▶ **GOAL OF THE EXERCISE**: Everything before the line containing "RetroArch can be used" stays out; print that line and all lines below it through the last, exactly.

▶ **MATERIAL SUPPLIED**:
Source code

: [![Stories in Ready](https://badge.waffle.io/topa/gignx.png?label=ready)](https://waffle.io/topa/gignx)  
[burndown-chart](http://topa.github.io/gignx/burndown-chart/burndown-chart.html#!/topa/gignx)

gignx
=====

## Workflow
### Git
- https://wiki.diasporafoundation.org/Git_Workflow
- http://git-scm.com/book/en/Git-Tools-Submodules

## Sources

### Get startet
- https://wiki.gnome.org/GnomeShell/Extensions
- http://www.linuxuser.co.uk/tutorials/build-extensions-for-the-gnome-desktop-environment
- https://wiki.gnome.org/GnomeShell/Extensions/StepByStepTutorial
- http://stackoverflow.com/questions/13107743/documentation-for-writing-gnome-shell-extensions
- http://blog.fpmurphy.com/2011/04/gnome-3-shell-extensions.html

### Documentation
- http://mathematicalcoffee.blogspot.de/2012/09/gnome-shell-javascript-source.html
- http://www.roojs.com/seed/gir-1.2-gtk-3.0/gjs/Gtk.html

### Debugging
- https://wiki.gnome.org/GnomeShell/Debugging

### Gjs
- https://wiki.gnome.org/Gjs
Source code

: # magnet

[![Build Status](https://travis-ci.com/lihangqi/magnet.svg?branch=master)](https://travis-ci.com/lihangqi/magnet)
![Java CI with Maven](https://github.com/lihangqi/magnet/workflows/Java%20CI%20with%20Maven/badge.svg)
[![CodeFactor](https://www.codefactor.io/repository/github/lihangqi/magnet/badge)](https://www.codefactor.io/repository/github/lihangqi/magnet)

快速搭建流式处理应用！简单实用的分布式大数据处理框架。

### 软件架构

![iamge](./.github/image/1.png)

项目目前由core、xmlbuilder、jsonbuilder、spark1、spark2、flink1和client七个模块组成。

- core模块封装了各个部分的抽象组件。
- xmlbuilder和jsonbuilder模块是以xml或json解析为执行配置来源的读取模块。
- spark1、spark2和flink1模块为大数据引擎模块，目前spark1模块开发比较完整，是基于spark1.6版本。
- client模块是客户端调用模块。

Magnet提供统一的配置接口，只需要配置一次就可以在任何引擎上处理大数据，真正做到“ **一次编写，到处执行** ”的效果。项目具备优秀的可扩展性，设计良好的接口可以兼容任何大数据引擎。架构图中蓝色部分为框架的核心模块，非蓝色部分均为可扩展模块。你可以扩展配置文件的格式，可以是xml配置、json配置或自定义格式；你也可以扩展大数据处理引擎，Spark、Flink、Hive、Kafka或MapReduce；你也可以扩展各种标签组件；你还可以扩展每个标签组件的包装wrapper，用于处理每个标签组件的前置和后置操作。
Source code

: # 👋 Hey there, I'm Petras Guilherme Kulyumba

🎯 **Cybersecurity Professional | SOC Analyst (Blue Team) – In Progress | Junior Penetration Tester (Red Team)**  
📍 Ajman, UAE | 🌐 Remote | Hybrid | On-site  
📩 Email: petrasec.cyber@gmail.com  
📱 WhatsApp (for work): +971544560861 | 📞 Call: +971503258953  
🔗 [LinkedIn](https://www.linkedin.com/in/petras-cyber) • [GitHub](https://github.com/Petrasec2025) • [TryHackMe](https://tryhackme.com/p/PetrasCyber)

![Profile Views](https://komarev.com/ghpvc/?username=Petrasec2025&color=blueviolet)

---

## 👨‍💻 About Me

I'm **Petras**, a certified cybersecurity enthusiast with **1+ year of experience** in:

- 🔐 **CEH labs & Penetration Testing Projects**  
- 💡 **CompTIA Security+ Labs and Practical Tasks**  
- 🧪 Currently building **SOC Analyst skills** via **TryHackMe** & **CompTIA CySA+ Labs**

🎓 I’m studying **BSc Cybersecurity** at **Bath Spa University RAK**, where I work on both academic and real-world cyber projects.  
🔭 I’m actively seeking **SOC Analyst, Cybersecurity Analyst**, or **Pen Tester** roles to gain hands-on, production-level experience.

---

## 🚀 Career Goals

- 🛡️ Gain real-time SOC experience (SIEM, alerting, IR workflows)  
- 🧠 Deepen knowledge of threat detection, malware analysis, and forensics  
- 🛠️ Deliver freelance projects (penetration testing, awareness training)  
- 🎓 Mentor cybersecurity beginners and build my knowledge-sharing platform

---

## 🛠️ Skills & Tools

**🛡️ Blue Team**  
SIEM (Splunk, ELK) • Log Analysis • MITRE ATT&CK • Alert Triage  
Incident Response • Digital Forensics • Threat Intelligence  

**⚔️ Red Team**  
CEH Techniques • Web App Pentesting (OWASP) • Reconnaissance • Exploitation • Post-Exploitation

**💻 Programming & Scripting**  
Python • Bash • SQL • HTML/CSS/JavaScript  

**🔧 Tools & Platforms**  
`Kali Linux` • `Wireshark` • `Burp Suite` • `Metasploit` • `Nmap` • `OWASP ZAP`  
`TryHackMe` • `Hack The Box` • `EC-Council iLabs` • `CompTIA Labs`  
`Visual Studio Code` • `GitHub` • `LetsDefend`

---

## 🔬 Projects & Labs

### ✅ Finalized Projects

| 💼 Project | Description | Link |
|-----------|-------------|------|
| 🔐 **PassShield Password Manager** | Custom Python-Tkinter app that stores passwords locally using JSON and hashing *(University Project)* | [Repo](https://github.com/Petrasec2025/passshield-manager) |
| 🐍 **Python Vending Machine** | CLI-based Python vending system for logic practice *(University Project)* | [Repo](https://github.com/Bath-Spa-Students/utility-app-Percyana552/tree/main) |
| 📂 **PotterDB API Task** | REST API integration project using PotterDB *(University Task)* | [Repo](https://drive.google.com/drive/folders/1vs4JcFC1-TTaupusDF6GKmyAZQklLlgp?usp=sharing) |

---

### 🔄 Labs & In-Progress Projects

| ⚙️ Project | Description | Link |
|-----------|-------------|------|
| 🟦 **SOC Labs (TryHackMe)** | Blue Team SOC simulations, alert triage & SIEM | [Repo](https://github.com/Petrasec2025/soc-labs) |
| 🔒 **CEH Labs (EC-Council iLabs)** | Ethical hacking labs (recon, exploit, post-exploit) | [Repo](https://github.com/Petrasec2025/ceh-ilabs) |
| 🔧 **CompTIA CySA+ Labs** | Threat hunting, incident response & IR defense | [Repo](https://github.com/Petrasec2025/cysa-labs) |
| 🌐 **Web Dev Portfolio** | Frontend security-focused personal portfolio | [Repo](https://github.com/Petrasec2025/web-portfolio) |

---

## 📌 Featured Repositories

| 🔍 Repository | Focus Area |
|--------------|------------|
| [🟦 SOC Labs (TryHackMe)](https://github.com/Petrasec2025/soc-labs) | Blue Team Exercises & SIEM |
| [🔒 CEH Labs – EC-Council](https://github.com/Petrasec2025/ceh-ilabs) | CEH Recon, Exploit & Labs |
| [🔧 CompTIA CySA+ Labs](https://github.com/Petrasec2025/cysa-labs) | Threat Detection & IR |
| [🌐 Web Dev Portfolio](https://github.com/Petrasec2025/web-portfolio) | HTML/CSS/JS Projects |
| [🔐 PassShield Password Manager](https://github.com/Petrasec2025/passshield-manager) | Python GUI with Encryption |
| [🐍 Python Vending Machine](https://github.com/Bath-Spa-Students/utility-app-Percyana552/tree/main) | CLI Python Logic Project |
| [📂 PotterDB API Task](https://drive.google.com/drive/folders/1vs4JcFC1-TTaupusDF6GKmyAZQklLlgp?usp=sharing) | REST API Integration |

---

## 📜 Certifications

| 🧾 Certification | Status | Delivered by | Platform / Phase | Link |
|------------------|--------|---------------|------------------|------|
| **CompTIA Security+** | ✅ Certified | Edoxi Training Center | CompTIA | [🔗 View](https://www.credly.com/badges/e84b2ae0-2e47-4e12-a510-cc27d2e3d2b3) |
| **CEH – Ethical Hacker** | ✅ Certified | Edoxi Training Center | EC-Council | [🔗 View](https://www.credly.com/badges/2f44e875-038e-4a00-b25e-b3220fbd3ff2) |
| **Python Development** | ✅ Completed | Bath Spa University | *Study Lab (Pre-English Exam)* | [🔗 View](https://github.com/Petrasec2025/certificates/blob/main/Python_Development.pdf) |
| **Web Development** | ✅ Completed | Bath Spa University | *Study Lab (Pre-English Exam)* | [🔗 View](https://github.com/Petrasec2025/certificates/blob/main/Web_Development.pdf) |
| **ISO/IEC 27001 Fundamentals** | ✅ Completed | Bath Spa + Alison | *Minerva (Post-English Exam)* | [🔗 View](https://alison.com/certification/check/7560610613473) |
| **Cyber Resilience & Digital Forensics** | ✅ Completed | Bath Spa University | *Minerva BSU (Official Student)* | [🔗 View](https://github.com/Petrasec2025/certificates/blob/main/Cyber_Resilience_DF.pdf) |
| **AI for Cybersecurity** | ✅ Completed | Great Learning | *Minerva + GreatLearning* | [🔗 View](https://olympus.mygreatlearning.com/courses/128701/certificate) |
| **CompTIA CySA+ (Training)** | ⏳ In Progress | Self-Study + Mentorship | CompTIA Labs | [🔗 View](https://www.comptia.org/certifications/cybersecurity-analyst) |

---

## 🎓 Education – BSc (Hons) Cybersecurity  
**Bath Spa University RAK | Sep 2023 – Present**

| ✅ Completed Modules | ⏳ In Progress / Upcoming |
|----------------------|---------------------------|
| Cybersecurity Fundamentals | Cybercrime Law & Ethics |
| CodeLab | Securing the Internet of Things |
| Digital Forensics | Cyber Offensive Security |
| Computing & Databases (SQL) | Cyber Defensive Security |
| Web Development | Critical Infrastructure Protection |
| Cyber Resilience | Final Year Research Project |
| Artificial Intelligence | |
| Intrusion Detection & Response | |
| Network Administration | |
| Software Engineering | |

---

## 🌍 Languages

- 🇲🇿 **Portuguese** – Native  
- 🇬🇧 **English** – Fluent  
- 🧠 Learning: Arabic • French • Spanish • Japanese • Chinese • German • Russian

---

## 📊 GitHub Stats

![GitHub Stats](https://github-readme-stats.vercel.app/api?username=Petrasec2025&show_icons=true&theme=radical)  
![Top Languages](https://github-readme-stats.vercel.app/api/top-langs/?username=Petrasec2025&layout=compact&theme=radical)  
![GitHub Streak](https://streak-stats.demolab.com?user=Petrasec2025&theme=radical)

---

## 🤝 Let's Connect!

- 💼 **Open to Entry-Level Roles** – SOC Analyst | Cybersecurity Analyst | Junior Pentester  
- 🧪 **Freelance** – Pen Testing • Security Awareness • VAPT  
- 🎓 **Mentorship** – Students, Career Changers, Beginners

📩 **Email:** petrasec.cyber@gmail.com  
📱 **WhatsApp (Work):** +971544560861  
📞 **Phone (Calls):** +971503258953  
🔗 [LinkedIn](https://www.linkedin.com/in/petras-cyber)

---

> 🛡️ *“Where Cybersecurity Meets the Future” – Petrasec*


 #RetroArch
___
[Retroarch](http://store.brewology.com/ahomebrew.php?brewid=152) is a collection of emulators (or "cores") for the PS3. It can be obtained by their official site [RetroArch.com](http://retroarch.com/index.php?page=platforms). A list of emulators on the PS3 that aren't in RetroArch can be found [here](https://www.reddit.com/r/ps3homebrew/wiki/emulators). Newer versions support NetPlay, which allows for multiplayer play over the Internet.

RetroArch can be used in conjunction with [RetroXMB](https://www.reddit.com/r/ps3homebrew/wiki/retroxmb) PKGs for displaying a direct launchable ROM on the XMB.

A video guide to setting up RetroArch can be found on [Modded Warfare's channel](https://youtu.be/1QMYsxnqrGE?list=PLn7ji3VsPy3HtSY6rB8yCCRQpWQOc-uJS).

▶ **TASK RESPONSE**:
RetroArch can be used in conjunction with [RetroXMB](https://www.reddit.com/r/ps3homebrew/wiki/retroxmb) PKGs for displaying a direct launchable ROM on the XMB.

A video guide to setting up RetroArch can be found on [Modded Warfare's channel](https://youtu.be/1QMYsxnqrGE?list=PLn7ji3VsPy3HtSY6rB8yCCRQpWQOc-uJS).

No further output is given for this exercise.